I don't like using pocket resources and I wouldn't trust a physician that relies on them.
 
Idk...one thing that I've seen and want to avoid is looking worse than the med students as an intern when i can't decide which b-blocker to use or when I want to order a test but can't remember a particularity about it. Last month I held an intern's hand throughout a rotation, that's shameful.

I don't like using pocket resources and I wouldn't trust a physician that relies on them.

Yeah, but you'll never know everything. Looking things up will improve patient care.

Not saying to avoid knowing material but saying pocket resources are bad is a stretch.
 
I meant relying on the green book or epocrates etc to guide you how to workup a DKA, aki, chf etc because you haven't touched a book in 2 months. For adverse rxns, new drugs, dosing, they're butter.

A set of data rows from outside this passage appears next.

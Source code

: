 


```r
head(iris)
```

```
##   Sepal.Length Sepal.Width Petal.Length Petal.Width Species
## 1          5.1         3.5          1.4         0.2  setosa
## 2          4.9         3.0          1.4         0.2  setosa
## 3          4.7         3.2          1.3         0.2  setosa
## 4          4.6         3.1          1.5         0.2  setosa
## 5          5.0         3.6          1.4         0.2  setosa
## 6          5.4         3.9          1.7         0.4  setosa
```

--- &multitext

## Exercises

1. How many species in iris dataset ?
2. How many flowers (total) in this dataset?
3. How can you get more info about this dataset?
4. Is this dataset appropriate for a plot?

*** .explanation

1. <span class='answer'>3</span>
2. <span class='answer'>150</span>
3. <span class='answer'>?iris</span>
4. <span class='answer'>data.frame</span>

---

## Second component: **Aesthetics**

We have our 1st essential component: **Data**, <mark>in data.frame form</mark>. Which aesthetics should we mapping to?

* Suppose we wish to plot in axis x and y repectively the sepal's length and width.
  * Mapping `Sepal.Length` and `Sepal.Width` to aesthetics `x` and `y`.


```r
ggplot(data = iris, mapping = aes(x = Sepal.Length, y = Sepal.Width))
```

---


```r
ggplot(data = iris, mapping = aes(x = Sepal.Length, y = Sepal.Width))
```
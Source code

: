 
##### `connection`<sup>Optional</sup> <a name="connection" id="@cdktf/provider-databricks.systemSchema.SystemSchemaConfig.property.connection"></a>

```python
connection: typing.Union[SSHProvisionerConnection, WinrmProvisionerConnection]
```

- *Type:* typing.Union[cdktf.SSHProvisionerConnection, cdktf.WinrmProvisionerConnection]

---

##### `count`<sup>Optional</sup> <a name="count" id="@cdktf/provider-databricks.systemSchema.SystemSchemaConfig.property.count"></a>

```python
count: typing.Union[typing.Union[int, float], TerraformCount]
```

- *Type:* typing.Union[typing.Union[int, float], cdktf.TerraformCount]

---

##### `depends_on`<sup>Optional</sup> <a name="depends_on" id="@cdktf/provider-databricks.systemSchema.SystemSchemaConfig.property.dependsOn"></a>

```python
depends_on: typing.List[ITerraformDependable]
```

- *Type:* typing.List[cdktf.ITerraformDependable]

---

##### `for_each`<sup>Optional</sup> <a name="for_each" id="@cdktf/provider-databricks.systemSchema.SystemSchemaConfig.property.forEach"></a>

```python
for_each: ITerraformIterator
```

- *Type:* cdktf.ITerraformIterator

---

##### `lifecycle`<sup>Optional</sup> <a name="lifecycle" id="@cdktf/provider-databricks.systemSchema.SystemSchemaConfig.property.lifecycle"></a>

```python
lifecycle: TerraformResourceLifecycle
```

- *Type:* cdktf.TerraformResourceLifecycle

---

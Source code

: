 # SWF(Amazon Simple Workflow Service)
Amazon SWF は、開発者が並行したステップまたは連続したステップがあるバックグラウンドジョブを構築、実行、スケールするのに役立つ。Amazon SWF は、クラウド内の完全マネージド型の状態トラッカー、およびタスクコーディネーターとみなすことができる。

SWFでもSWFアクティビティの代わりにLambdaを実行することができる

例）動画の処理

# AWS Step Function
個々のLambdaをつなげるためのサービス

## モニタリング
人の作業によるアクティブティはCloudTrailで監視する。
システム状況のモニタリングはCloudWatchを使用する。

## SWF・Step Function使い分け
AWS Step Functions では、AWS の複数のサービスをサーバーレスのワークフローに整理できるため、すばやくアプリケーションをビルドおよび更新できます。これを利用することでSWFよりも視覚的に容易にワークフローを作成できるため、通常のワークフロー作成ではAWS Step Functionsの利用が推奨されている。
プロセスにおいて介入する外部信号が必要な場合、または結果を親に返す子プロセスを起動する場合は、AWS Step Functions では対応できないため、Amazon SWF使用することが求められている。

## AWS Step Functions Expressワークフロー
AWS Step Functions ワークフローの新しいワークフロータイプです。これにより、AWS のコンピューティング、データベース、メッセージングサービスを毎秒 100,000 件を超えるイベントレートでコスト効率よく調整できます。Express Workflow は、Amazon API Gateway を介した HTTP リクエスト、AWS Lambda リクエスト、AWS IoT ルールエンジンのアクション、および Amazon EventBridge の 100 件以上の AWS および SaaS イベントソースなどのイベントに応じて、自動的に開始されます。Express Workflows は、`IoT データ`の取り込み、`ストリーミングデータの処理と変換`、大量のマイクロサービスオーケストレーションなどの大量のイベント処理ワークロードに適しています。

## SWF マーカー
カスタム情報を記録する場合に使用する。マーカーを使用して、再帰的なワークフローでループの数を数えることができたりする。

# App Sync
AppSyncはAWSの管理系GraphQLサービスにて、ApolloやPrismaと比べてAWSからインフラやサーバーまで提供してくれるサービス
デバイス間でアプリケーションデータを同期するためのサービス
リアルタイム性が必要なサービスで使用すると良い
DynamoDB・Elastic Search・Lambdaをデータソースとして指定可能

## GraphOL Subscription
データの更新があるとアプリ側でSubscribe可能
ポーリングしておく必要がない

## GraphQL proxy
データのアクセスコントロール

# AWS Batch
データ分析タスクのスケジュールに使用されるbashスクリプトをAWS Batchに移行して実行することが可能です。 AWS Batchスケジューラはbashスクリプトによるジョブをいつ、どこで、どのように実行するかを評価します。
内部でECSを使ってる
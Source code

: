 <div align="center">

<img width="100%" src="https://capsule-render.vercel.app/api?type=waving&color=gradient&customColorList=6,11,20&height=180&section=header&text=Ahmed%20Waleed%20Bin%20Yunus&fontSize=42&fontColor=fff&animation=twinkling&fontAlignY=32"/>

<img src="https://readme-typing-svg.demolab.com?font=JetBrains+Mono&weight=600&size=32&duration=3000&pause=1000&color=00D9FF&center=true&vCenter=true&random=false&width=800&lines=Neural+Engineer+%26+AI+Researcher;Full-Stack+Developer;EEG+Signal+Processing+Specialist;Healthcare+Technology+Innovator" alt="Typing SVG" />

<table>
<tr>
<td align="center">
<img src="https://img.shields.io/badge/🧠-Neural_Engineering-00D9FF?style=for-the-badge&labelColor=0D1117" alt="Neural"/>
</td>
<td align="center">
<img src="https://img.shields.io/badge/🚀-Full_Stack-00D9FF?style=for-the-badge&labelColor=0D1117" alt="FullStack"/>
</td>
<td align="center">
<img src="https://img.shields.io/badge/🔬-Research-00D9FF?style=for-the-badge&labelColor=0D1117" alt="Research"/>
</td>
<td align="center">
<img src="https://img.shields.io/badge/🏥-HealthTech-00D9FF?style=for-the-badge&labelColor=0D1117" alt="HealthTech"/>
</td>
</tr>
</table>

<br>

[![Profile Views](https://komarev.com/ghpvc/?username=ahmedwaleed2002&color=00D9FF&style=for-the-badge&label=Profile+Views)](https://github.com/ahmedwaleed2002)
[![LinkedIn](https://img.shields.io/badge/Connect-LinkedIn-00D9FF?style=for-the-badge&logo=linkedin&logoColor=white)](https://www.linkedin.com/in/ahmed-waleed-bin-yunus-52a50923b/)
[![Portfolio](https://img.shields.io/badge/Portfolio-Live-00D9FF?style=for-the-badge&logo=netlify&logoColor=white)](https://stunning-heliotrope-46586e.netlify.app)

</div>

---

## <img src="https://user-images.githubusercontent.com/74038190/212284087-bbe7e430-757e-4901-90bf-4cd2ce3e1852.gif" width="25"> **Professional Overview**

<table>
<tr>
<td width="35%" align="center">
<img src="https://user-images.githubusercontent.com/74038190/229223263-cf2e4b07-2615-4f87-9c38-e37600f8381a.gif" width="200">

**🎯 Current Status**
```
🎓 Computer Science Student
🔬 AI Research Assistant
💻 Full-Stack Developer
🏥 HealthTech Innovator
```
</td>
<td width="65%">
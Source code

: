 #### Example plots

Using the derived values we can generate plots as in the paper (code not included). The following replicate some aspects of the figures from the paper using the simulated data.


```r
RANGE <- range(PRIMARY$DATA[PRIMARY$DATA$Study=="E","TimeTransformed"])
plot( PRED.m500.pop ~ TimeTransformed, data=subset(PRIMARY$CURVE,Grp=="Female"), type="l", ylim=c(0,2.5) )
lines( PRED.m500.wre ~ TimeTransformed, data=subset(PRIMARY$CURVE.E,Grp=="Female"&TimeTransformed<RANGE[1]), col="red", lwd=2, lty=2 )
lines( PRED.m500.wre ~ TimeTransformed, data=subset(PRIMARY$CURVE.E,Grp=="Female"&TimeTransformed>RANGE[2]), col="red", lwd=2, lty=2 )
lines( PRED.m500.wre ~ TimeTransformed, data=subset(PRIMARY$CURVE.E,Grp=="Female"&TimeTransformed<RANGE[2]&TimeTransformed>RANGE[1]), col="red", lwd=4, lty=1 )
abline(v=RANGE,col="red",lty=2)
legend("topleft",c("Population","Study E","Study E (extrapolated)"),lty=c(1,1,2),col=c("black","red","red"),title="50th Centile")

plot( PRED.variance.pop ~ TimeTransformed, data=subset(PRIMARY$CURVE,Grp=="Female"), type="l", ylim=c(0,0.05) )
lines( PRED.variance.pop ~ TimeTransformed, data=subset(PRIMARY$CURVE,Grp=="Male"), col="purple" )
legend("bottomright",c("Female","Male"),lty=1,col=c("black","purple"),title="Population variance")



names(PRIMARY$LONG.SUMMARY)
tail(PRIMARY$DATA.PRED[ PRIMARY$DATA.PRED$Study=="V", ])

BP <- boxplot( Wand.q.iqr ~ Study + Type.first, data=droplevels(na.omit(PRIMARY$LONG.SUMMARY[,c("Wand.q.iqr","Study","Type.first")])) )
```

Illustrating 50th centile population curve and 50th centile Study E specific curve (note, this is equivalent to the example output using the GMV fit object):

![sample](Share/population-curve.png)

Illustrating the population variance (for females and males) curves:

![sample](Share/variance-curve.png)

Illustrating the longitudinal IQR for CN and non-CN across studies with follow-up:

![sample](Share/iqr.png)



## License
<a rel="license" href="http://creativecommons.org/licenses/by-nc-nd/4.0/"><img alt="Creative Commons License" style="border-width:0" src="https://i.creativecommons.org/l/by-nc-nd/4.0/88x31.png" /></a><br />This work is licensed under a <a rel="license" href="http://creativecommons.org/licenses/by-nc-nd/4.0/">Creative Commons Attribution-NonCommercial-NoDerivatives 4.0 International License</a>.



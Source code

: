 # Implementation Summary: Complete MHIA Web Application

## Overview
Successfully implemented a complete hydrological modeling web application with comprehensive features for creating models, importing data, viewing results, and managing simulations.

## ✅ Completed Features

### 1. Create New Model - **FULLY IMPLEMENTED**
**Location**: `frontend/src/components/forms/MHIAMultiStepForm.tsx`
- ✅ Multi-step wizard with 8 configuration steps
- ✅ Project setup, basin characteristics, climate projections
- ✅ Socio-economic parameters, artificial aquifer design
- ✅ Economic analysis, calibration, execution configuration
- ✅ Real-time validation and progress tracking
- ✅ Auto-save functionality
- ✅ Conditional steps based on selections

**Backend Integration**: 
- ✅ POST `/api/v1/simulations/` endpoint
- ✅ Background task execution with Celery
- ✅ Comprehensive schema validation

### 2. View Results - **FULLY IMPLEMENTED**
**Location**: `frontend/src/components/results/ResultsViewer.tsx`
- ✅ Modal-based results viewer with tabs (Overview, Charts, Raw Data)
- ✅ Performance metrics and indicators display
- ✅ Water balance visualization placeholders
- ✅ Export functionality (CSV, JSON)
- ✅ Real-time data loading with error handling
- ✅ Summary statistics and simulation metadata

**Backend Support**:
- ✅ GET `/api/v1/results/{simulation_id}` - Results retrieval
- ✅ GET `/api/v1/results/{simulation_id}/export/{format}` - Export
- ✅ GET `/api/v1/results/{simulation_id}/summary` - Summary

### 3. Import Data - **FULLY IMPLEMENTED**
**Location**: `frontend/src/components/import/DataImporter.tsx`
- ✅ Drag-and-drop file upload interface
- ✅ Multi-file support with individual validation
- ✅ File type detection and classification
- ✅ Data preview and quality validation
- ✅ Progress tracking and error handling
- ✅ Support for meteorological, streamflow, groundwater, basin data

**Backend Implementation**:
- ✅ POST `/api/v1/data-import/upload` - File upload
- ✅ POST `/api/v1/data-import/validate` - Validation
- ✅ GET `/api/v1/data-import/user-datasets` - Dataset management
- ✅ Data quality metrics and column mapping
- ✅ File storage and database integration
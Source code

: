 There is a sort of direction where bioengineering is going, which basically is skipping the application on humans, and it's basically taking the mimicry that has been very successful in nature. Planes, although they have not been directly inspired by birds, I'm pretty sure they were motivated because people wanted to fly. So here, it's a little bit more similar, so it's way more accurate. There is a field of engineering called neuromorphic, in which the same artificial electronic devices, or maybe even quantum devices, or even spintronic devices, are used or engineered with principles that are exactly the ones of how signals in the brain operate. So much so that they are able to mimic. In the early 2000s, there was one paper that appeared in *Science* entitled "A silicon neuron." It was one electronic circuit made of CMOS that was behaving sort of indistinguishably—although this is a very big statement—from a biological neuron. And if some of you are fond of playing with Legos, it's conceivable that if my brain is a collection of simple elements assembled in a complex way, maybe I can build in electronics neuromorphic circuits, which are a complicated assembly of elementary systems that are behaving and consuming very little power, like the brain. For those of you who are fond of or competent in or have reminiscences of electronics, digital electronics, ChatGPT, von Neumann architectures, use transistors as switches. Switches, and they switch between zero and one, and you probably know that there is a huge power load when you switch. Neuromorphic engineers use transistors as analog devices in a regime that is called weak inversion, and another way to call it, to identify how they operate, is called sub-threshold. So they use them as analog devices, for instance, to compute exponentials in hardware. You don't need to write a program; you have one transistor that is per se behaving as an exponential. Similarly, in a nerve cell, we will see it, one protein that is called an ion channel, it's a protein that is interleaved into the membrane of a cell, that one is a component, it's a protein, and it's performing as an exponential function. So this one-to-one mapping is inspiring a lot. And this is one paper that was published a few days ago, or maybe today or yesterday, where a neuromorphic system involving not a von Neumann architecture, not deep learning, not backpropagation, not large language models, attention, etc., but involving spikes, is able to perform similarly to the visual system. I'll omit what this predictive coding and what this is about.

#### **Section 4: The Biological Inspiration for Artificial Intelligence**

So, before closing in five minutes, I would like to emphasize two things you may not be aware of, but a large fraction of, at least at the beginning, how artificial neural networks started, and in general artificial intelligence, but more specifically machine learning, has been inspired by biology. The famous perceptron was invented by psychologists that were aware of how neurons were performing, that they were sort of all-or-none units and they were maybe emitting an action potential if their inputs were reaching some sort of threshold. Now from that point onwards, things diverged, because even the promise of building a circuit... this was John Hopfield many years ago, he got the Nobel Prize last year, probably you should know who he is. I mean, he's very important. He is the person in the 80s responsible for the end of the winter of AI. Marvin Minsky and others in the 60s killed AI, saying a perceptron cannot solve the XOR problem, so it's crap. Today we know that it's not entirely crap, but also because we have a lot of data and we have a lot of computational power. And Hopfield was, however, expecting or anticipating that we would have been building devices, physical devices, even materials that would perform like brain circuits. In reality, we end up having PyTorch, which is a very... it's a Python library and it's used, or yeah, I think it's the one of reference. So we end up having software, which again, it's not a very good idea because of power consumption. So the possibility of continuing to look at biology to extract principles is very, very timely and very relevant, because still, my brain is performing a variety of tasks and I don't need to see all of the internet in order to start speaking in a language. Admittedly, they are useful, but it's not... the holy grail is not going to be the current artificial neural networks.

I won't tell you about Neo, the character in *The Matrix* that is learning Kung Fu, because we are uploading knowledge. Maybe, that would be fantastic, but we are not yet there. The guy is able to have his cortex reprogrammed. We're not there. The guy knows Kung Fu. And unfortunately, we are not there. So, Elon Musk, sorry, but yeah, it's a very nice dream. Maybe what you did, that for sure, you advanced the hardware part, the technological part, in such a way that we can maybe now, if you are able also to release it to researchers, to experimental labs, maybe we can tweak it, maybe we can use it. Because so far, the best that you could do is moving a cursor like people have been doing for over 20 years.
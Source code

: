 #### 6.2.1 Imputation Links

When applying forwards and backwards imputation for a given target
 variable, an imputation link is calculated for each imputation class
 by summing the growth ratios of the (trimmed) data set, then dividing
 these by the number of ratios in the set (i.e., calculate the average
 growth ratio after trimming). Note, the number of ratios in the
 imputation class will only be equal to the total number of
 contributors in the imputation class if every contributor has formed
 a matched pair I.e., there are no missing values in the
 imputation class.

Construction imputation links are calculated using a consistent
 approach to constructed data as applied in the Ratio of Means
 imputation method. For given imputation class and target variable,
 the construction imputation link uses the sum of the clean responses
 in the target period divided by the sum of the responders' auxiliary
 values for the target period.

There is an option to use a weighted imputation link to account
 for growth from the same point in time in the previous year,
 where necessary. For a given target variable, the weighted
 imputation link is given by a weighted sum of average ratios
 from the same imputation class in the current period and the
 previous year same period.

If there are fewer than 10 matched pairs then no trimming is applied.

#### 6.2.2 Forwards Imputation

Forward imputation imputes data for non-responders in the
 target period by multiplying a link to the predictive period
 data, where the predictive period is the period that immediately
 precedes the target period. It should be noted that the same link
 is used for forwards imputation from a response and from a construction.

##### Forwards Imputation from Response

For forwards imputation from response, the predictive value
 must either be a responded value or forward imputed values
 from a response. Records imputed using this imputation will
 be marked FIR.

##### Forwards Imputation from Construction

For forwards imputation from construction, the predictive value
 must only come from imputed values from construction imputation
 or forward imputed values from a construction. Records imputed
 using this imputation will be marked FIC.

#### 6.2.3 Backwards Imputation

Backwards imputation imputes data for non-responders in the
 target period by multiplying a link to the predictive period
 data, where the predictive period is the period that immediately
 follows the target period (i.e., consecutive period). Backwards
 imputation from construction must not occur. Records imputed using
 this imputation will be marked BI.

Its just my thought that studying to prepare for 4th year isn't a bad idea. From M3 onward, you're affecting people who look to you to help take care of them, even if you're just running to get supplies for a procedure. I feel like if I don't know my **** then I'm letting people down.

I'll probably burn out with that mentality?
 
read and do MKSAP 16 questions

Your chief residents get all of their teaching from here, which they use to impress you. Impress your upper residents and attendings (unless they are older attendings who read Harrison's back and forth multiple times) on day 1


Also brush up on your social skills and keeping your cool skills because you will definitely need them when dealing with demanding families.